═════ DATA SHOWN
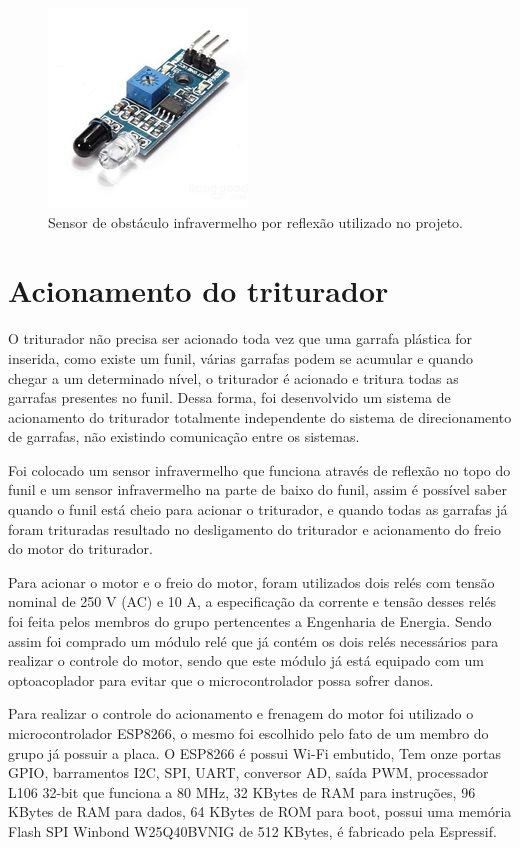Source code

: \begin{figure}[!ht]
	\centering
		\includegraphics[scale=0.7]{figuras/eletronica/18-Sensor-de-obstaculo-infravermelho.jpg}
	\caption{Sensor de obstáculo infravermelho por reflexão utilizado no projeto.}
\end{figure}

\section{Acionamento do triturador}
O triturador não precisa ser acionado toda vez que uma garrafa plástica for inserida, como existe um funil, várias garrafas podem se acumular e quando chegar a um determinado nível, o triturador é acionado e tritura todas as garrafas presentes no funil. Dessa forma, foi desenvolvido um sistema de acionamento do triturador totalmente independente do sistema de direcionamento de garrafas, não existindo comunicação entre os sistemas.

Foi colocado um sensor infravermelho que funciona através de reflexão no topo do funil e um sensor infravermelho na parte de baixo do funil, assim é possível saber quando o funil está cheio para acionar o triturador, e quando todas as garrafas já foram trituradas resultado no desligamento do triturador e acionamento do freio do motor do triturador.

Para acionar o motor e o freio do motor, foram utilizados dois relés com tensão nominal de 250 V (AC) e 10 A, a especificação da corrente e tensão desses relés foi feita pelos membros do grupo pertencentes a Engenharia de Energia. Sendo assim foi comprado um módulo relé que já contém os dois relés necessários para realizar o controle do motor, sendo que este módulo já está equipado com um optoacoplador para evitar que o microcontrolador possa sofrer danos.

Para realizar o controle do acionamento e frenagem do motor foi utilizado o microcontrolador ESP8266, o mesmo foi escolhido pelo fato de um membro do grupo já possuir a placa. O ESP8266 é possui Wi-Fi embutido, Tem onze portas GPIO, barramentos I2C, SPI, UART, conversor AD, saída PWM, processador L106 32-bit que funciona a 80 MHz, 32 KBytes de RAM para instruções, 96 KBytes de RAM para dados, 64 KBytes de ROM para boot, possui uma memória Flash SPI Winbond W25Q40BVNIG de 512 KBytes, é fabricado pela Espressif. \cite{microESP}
══════════
WHAT THE TASK REQUIRES -> Across the listing above, how many lines include the word "controle"? Answer with only the number.

ANSWER TO THE PROBLEM -> 2